Further, acceleration switch also comprises: flexible member, flexible member makes mass be returned to equilbrium position by touch position when control line power-off.
Further, flexible member is a plurality of, and a plurality of flexible members are circumferentially evenly arranged along mass.
Further, flexible member is folded beam, and folded beam comprises a plurality of long beams and a plurality of short beam, between adjacent two long beams, by a short beam, connects, and a plurality of long beams arrange abreast.
Further, short beam has straight line or arcuate structure.
Further, acceleration switch also comprises the anchor block being arranged in dielectric substrate, and one end of flexible member is connected with anchor block, and the other end is connected with mass.
Further, acceleration switch also comprises: control contact, when mass is positioned at touch position, control line is connected with movable electrode by controlling contact.

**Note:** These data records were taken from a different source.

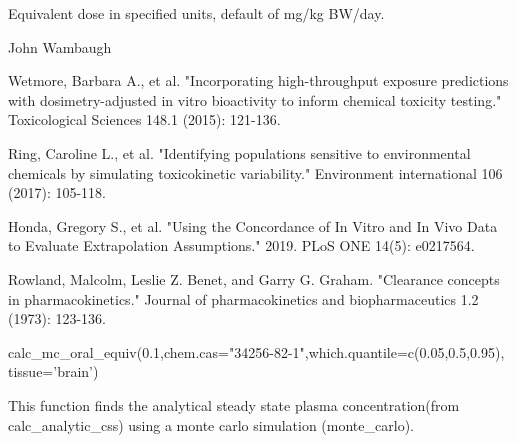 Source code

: \documentclass[a4paper]{book}
\begin{document}
%
\begin{Value}
Equivalent dose in specified units, default of mg/kg BW/day.
\end{Value}
%
\begin{Author}\relax
John Wambaugh
\end{Author}
%
\begin{References}\relax
Wetmore, Barbara A., et al. "Incorporating high-throughput 
exposure predictions with dosimetry-adjusted in vitro bioactivity to inform 
chemical toxicity testing." Toxicological Sciences 148.1 (2015): 121-136.

Ring, Caroline L., et al. "Identifying populations sensitive to
environmental chemicals by simulating toxicokinetic variability."
Environment international 106 (2017): 105-118. 

Honda, Gregory S., et al. "Using the Concordance of In Vitro and 
In Vivo Data to Evaluate Extrapolation Assumptions." 2019. PLoS ONE 14(5): e0217564.

Rowland, Malcolm, Leslie Z. Benet, and Garry G. Graham. "Clearance concepts in 
pharmacokinetics." Journal of pharmacokinetics and biopharmaceutics 1.2 (1973): 123-136.
\end{References}
%
\begin{Examples}
\begin{ExampleCode}



calc_mc_oral_equiv(0.1,chem.cas="34256-82-1",which.quantile=c(0.05,0.5,0.95),
       tissue='brain')


\end{ExampleCode}
\end{Examples}
%
\begin{Description}\relax
This function finds the analytical steady state plasma concentration(from
calc\_analytic\_css) using a monte carlo simulation (monte\_carlo).
\end{Description}
%
\end{document}
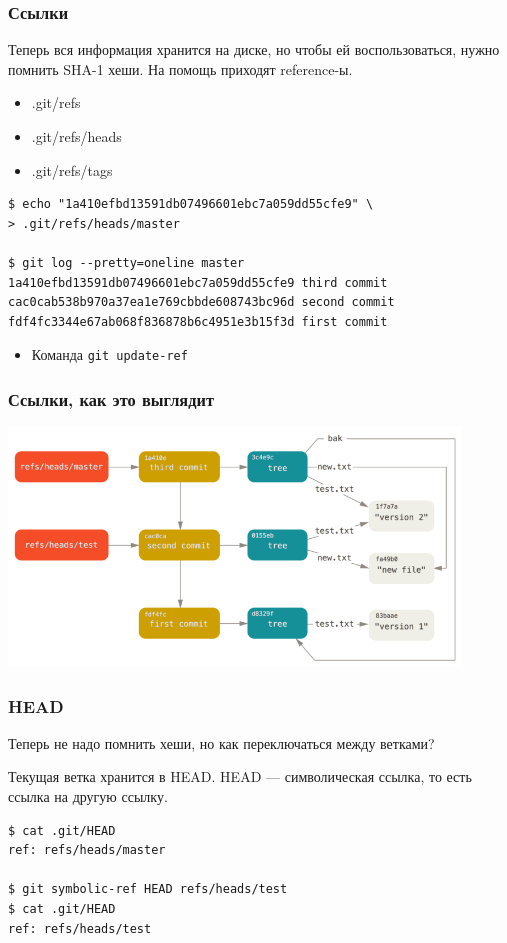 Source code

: \documentclass{../mcsslides}
\begin{document}
    \begin{frame}[fragile]
        \frametitle{Ссылки}
        Теперь вся информация хранится на диске, но чтобы ей воспользоваться, нужно помнить SHA-1 хеши. На помощь приходят reference-ы. 

        \begin{itemize}
            \item .git/refs
            \item .git/refs/heads
            \item .git/refs/tags
        \end{itemize}

        \begin{verbatim}
$ echo "1a410efbd13591db07496601ebc7a059dd55cfe9" \
> .git/refs/heads/master

$ git log --pretty=oneline master
1a410efbd13591db07496601ebc7a059dd55cfe9 third commit
cac0cab538b970a37ea1e769cbbde608743bc96d second commit
fdf4fc3344e67ab068f836878b6c4951e3b15f3d first commit
        \end{verbatim}
        \begin{itemize}
            \item Команда \verb|git update-ref|
        \end{itemize}
    \end{frame}

    \begin{frame}
        \frametitle{Ссылки, как это выглядит}
        \begin{center}
            \includegraphics[width=0.9\textwidth]{gitRefs.png}
        \end{center}
    \end{frame}

    \begin{frame}[fragile]
        \frametitle{HEAD}
        Теперь не надо помнить хеши, но как переключаться между ветками?

        Текущая ветка хранится в HEAD. HEAD --- символическая ссылка, то есть ссылка на другую ссылку.
        \begin{verbatim}
$ cat .git/HEAD
ref: refs/heads/master

$ git symbolic-ref HEAD refs/heads/test
$ cat .git/HEAD
ref: refs/heads/test
        \end{verbatim}
    \end{frame}
\end{document}
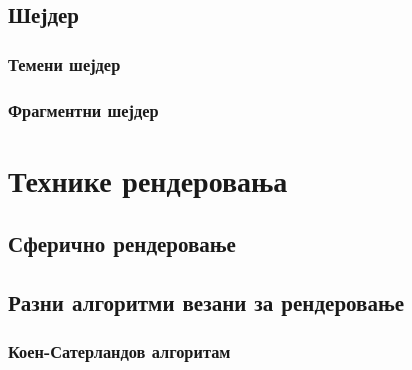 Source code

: \documentclass[12pt]{article}
\begin{document}
	\subsection{Шејдер}
	
	\subsubsection{Темени шејдер}
		
	\subsubsection{Фрагментни шејдер}
	
	\section{Технике рендеровања}
	
	\subsection{Сферично рендеровање}\label{sfericnorenderovanje}
	
	\subsection{Разни алгоритми везани за рендеровање}
	
	\subsubsection{Коен-Сатерландов алгоритам}\label{koensaterland}
\end{document}
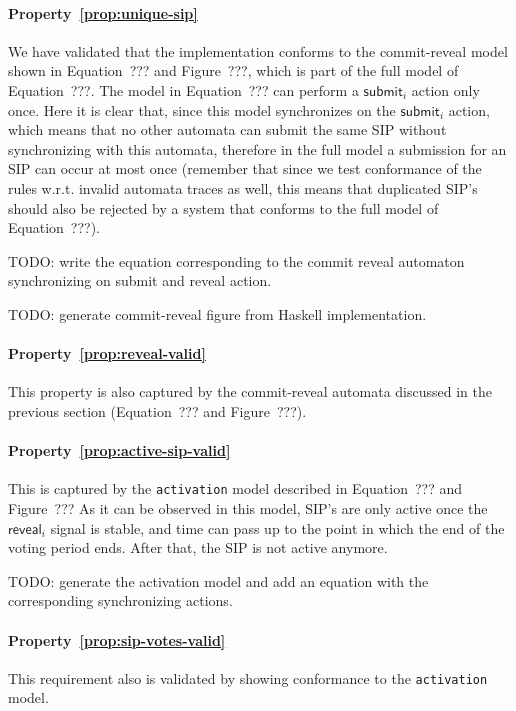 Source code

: \paragraph{Property~\ref{prop:unique-sip}} We have validated that the
implementation conforms to the commit-reveal model shown in Equation~??? and
Figure~???, which is part of the full model of Equation~???. The model in
Equation~??? can perform a $\mathsf{submit}_i$ action only once. Here it is
clear that, since this model synchronizes on the $\mathsf{submit}_i$ action,
which means that no other automata can submit the same SIP without synchronizing
with this automata, therefore in the full model a submission for an SIP can
occur at most once (remember that since we test conformance of the rules w.r.t.
invalid automata traces as well, this means that duplicated SIP's should also be
rejected by a system that conforms to the full model of Equation~???).

TODO: write the equation corresponding to the commit reveal automaton
synchronizing on submit and reveal action.

TODO: generate commit-reveal figure from Haskell implementation.

\paragraph{Property~\ref{prop:reveal-valid}} This property is also captured by
the commit-reveal automata discussed in the previous section (Equation~??? and
Figure~???).

\paragraph{Property~\ref{prop:active-sip-valid}} This is captured by the
\texttt{activation} model described in Equation~??? and Figure~??? As it can be
observed in this model, SIP's are only active once the $\mathsf{reveal}_i$
signal is stable, and time can pass up to the point in which the end of the
voting period ends. After that, the SIP is not active anymore.

TODO: generate the activation model and add an equation with the corresponding
synchronizing actions.

\paragraph{Property~\ref{prop:sip-votes-valid}} This requirement also is
validated by showing conformance to the \texttt{activation} model.

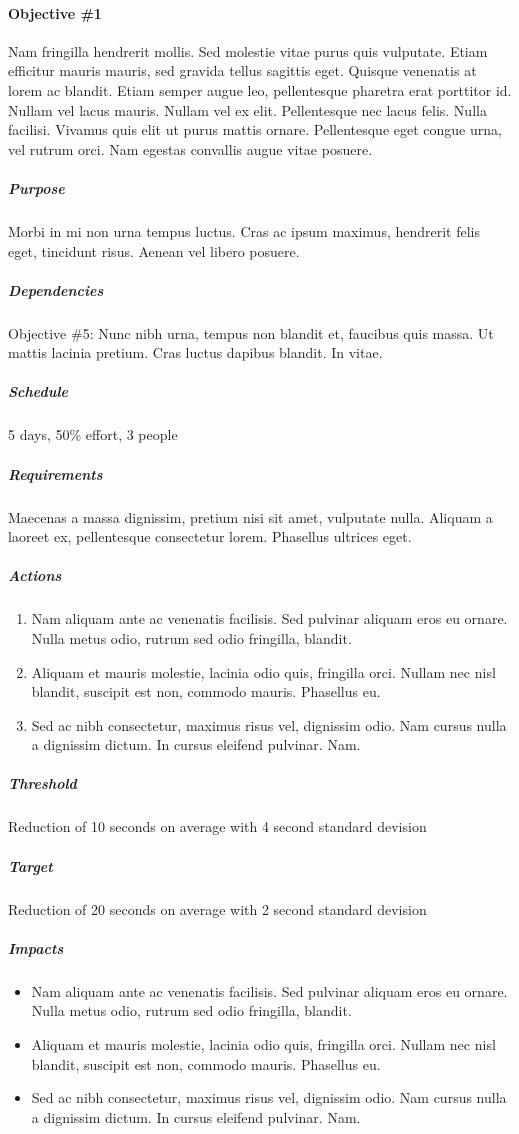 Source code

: 		\paragraph{Objective \#1}
		Nam fringilla hendrerit mollis. Sed molestie vitae purus quis vulputate. Etiam efficitur mauris mauris, sed gravida tellus sagittis eget. Quisque venenatis at lorem ac blandit. Etiam semper augue leo, pellentesque pharetra erat porttitor id. Nullam vel lacus mauris. Nullam vel ex elit. Pellentesque nec lacus felis. Nulla facilisi. Vivamus quis elit ut purus mattis ornare. Pellentesque eget congue urna, vel rutrum orci. Nam egestas convallis augue vitae posuere.

			\subparagraph{Purpose} Morbi in mi non urna tempus luctus. Cras ac ipsum maximus, hendrerit felis eget, tincidunt risus. Aenean vel libero posuere.

			\subparagraph{Dependencies} Objective \#5: Nunc nibh urna, tempus non blandit et, faucibus quis massa. Ut mattis lacinia pretium. Cras luctus dapibus blandit. In vitae.

			\subparagraph{Schedule} 5 days, 50\% effort, 3 people

			\subparagraph{Requirements} Maecenas a massa dignissim, pretium nisi sit amet, vulputate nulla. Aliquam a laoreet ex, pellentesque consectetur lorem. Phasellus ultrices eget.

			\subparagraph{Actions} 
				\begin{enumerate}
					\item Nam aliquam ante ac venenatis facilisis. Sed pulvinar aliquam eros eu ornare. Nulla metus odio, rutrum sed odio fringilla, blandit.
					\item Aliquam et mauris molestie, lacinia odio quis, fringilla orci. Nullam nec nisl blandit, suscipit est non, commodo mauris. Phasellus eu.
					\item Sed ac nibh consectetur, maximus risus vel, dignissim odio. Nam cursus nulla a dignissim dictum. In cursus eleifend pulvinar. Nam.
				\end{enumerate}

			\subparagraph{Threshold} Reduction of 10 seconds on average with 4 second standard devision

			\subparagraph{Target} Reduction of 20 seconds on average with 2 second standard devision

			\subparagraph{Impacts} 
				\begin{itemize}
					\item Nam aliquam ante ac venenatis facilisis. Sed pulvinar aliquam eros eu ornare. Nulla metus odio, rutrum sed odio fringilla, blandit.
					\item Aliquam et mauris molestie, lacinia odio quis, fringilla orci. Nullam nec nisl blandit, suscipit est non, commodo mauris. Phasellus eu.
					\item Sed ac nibh consectetur, maximus risus vel, dignissim odio. Nam cursus nulla a dignissim dictum. In cursus eleifend pulvinar. Nam.
				\end{itemize}

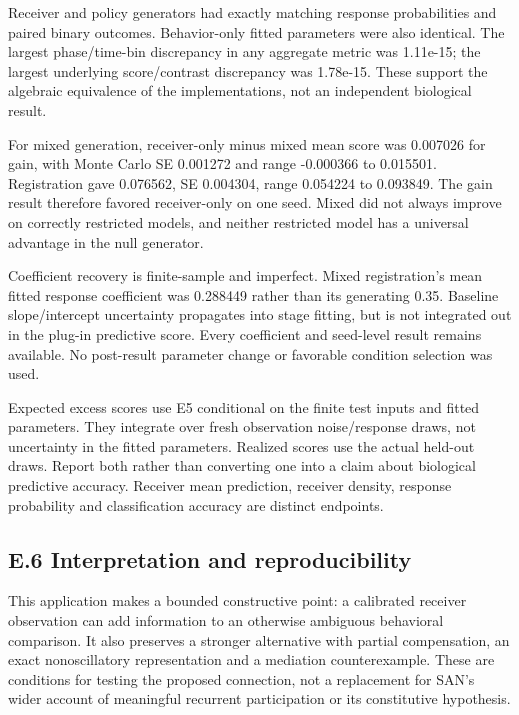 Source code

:\documentclass[
  american,
  11pt,
  letterpaper,
]{article}
\begin{document}
Receiver and policy generators had exactly matching response probabilities and paired binary outcomes. Behavior-only fitted parameters were also identical. The largest phase/time-bin discrepancy in any aggregate metric was 1.11e-15; the largest underlying score/contrast discrepancy was 1.78e-15. These support the algebraic equivalence of the implementations, not an independent biological result.

For mixed generation, receiver-only minus mixed mean score was 0.007026 for gain, with Monte Carlo SE 0.001272 and range -0.000366 to 0.015501. Registration gave 0.076562, SE 0.004304, range 0.054224 to 0.093849. The gain result therefore favored receiver-only on one seed. Mixed did not always improve on correctly restricted models, and neither restricted model has a universal advantage in the null generator.

Coefficient recovery is finite-sample and imperfect. Mixed registration's mean fitted response coefficient was 0.288449 rather than its generating 0.35. Baseline slope/intercept uncertainty propagates into stage fitting, but is not integrated out in the plug-in predictive score. Every coefficient and seed-level result remains available. No post-result parameter change or favorable condition selection was used.

Expected excess scores use E5 conditional on the finite test inputs and fitted parameters. They integrate over fresh observation noise/response draws, not uncertainty in the fitted parameters. Realized scores use the actual held-out draws. Report both rather than converting one into a claim about biological predictive accuracy. Receiver mean prediction, receiver density, response probability and classification accuracy are distinct endpoints.

\subsection{E.6 Interpretation and reproducibility}\label{e.6-interpretation-and-reproducibility}

This application makes a bounded constructive point: a calibrated receiver observation can add information to an otherwise ambiguous behavioral comparison. It also preserves a stronger alternative with partial compensation, an exact nonoscillatory representation and a mediation counterexample. These are conditions for testing the proposed connection, not a replacement for SAN's wider account of meaningful recurrent participation or its constitutive hypothesis.
\end{document}
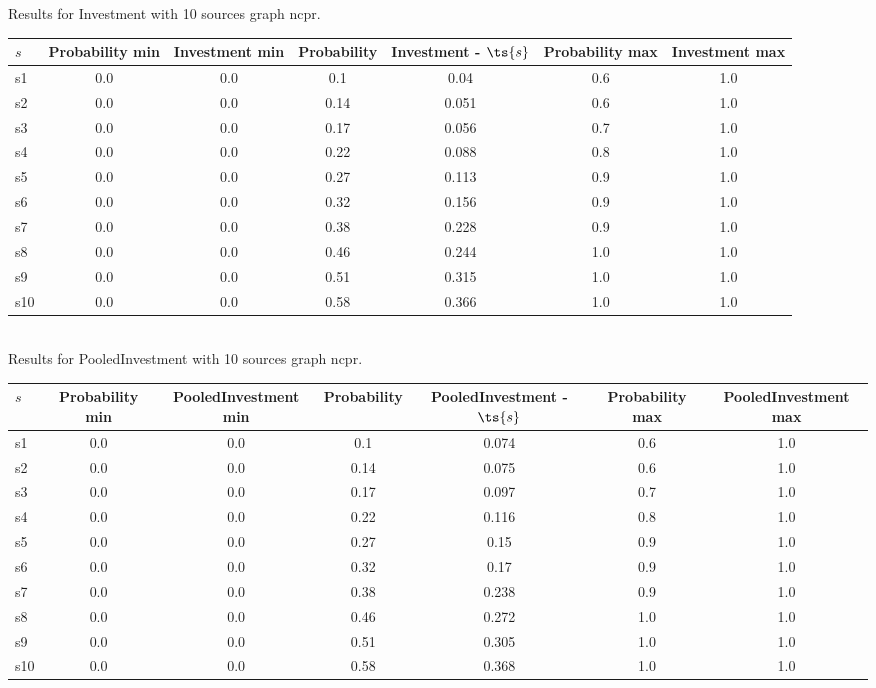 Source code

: \documentclass{article}
\begin{document}
\noindent Results for Investment with 10 sources graph ncpr.

\noindent\begin{tabular}{|l|c|c|c|c|c|c|}
\hline
$s$& Probability min & Investment min & Probability & Investment - $\ts{s}$ & Probability max & Investment max\\
\hline
s1 &0.0 & 0.0 & 0.1 & 0.04 & 0.6 & 1.0\\
\hline
s2 &0.0 & 0.0 & 0.14 & 0.051 & 0.6 & 1.0\\
\hline
s3 &0.0 & 0.0 & 0.17 & 0.056 & 0.7 & 1.0\\
\hline
s4 &0.0 & 0.0 & 0.22 & 0.088 & 0.8 & 1.0\\
\hline
s5 &0.0 & 0.0 & 0.27 & 0.113 & 0.9 & 1.0\\
\hline
s6 &0.0 & 0.0 & 0.32 & 0.156 & 0.9 & 1.0\\
\hline
s7 &0.0 & 0.0 & 0.38 & 0.228 & 0.9 & 1.0\\
\hline
s8 &0.0 & 0.0 & 0.46 & 0.244 & 1.0 & 1.0\\
\hline
s9 &0.0 & 0.0 & 0.51 & 0.315 & 1.0 & 1.0\\
\hline
s10 &0.0 & 0.0 & 0.58 & 0.366 & 1.0 & 1.0\\
\hline
\end{tabular}\\

\noindent Results for PooledInvestment with 10 sources graph ncpr.

\noindent\begin{tabular}{|l|c|c|c|c|c|c|}
\hline
$s$& Probability min & PooledInvestment min & Probability & PooledInvestment - $\ts{s}$ & Probability max & PooledInvestment max\\
\hline
s1 &0.0 & 0.0 & 0.1 & 0.074 & 0.6 & 1.0\\
\hline
s2 &0.0 & 0.0 & 0.14 & 0.075 & 0.6 & 1.0\\
\hline
s3 &0.0 & 0.0 & 0.17 & 0.097 & 0.7 & 1.0\\
\hline
s4 &0.0 & 0.0 & 0.22 & 0.116 & 0.8 & 1.0\\
\hline
s5 &0.0 & 0.0 & 0.27 & 0.15 & 0.9 & 1.0\\
\hline
s6 &0.0 & 0.0 & 0.32 & 0.17 & 0.9 & 1.0\\
\hline
s7 &0.0 & 0.0 & 0.38 & 0.238 & 0.9 & 1.0\\
\hline
s8 &0.0 & 0.0 & 0.46 & 0.272 & 1.0 & 1.0\\
\hline
s9 &0.0 & 0.0 & 0.51 & 0.305 & 1.0 & 1.0\\
\hline
s10 &0.0 & 0.0 & 0.58 & 0.368 & 1.0 & 1.0\\
\hline
\end{tabular}\\
\end{document}
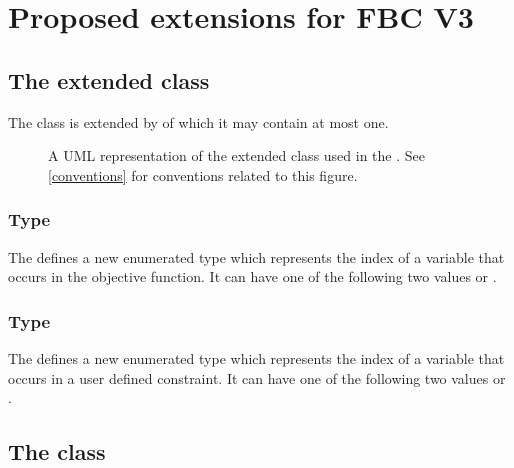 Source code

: 
\newpage
\section{Proposed extensions for FBC V3}
\subsection{The extended  class}
\label{model-class-kv}

The \SBML \Model class is extended by  of which it may contain at most one.

\begin{figure}[ht]
  \centering
  \caption{A UML representation of the extended \SBML \Model class used in
  the \FBCPackage. See \ref{conventions} for conventions related to this
  figure.}
  \label{fig:fbc_uml_model_new}
\end{figure}

\subsubsection{Type }
\label{primtype-fbcfluxobjectivevariabletype}

The \FBCPackage defines a new enumerated type  which
represents the index of a variable that occurs in the objective function. It can have one
of the following two values  or .

\subsubsection{Type }
\label{primtype-fbcuserconstraintvariabletype}

The \FBCPackage defines a new enumerated type  which
represents the index of a variable that occurs in a user defined constraint. It can have one
of the following two values  or .

\subsection{The \FBC {} class}
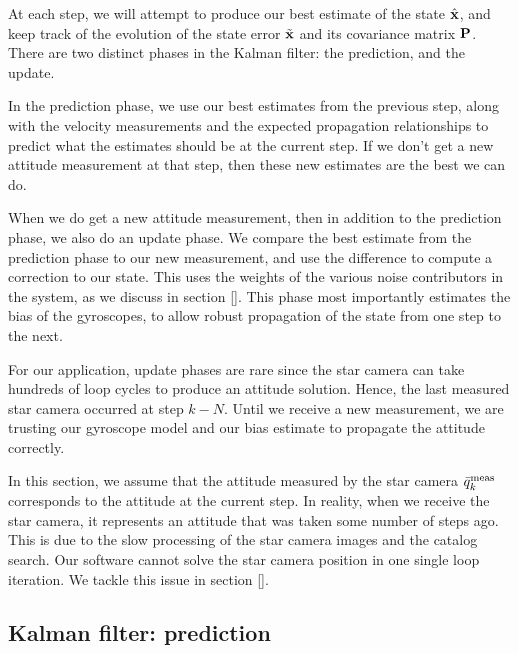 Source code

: At each step, we will attempt to produce our best estimate of the state $\hat{\textrm{\textbf{x}}}$, and keep track of the evolution of the state error $\tilde{\textrm{\textbf{x}}}$ and its covariance matrix $\textrm{\textbf{P}}$. There are two distinct phases in the Kalman filter: the prediction, and the update.

In the prediction phase, we use our best estimates from the previous step, along with the velocity measurements and the expected propagation relationships to predict what the estimates should be at the current step. If we don't get a new attitude measurement at that step, then these new estimates are the best we can do.

When we do get a new attitude measurement, then in addition to the prediction phase, we also do an update phase. We compare the best estimate from the prediction phase to our new measurement, and use the difference to compute a correction to our state. This uses the weights of the various noise contributors in the system, as we discuss in section []. This phase most importantly estimates the bias of the gyroscopes, to allow robust propagation of the state from one step to the next.

For our application, update phases are rare since the star camera can take hundreds of loop cycles to produce an attitude solution. Hence, the last measured star camera occurred at step $k-N$. Until we receive a new measurement, we are trusting our gyroscope model and our bias estimate to propagate the attitude correctly.

In this section, we assume that the attitude measured by the star camera $\bar{q}^{\textrm{meas}}_k$ corresponds to the attitude at the current step. In reality, when we receive the star camera, it represents an attitude that was taken some number of steps ago. This is due to the slow processing of the star camera images and the catalog search. Our software cannot solve the star camera position in one single loop iteration. We tackle this issue in section []. 

\subsection{Kalman filter: prediction}


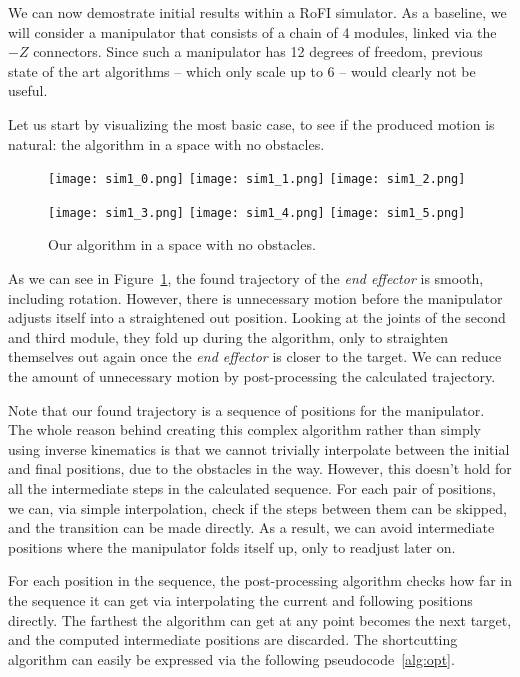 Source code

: We can now demostrate initial results within a RoFI simulator. As a baseline, we will consider a manipulator that consists of a chain of 4 modules, linked via the $-Z$ connectors. Since such a manipulator has 12 degrees of freedom, previous state of the art algorithms -- which only scale up to 6 -- would clearly not be useful.

Let us start by visualizing the most basic case, to see if the produced motion is natural: the algorithm in a space with no obstacles.

\begin{figure}
  \centering
  \begin{minipage}{\textwidth}
    \texttt{[image: sim1\_0.png]}
    \texttt{[image: sim1\_1.png]}
    \texttt{[image: sim1\_2.png]}

    \texttt{[image: sim1\_3.png]}
    \texttt{[image: sim1\_4.png]}
    \texttt{[image: sim1\_5.png]}
  \end{minipage}
  \caption{Our algorithm in a space with no obstacles.}\label{fig:sim1}
\end{figure}

As we can see in Figure~\ref{fig:sim1}, the found trajectory of the \textit{end effector} is smooth, including rotation. However, there is unnecessary motion before the manipulator adjusts itself into a straightened out position. Looking at the joints of the second and third module, they fold up during the algorithm, only to straighten themselves out again once the \textit{end effector} is closer to the target. We can reduce the amount of unnecessary motion by post-processing the calculated trajectory.

Note that our found trajectory is a sequence of positions for the manipulator. The whole reason behind creating this complex algorithm rather than simply using inverse kinematics is that we cannot trivially interpolate between the initial and final positions, due to the obstacles in the way. However, this doesn't hold for all the intermediate steps in the calculated sequence. For each pair of positions, we can, via simple interpolation, check if the steps between them can be skipped, and the transition can be made directly. As a result, we can avoid intermediate positions where the manipulator folds itself up, only to readjust later on.

For each position in the sequence, the post-processing algorithm checks how far in the sequence it can get via interpolating the current and following positions directly. The farthest the algorithm can get at any point becomes the next target, and the computed intermediate positions are discarded. The shortcutting algorithm can easily be expressed via the following pseudocode~\ref{alg:opt}.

As a second aspect of the present invention, a kind of control method of acceleration switch is provided, comprising: movable electrode is set on mass; Fixed electrode is set in dielectric substrate; When mass is positioned at touch position under acceleration effect, to movable electrode, apply the electric charge contrary with fixed electrode, so that mass is latched in touching state.
Further, control line is set in dielectric substrate, on mass, arranges and control contact; When mass is positioned at touch position, movable electrode, by controlling contact and control line conducting, applies electric charge by control line to movable electrode.
Further, one end of flexible member is connected with dielectric substrate, the other end is connected with mass; Flexible member makes mass be returned to equilbrium position by touch position when control line power-off.
The present invention, by the process in touching, applies contrary electrical electric charge to fixed electrode and movable electrode, makes it remain on latch mode.In the process of monitoring acceleration signal, do not need to remain the effect of electrostatic force, can be in the situation that having ambient electromagnetic field to disturb, sense accelerations signal correctly, have simple in structure, make easily, feature that can repeated multiple times use, can be widely used in MEMS (micro electro mechanical system) field.
Accompanying drawing explanation
Fig. 1 has schematically gone out the structural representation of compression type contact structures of the prior art;
Fig. 2 has schematically gone out overall structure schematic diagram of the present invention;
Fig. 3 has schematically gone out fixed structure part schematic diagram of the present invention;
Fig. 4 has schematically gone out movable structure part schematic diagram of the present invention; And
Fig. 5 has schematically gone out the movable structure part schematic diagram with flexible contacts of the present invention.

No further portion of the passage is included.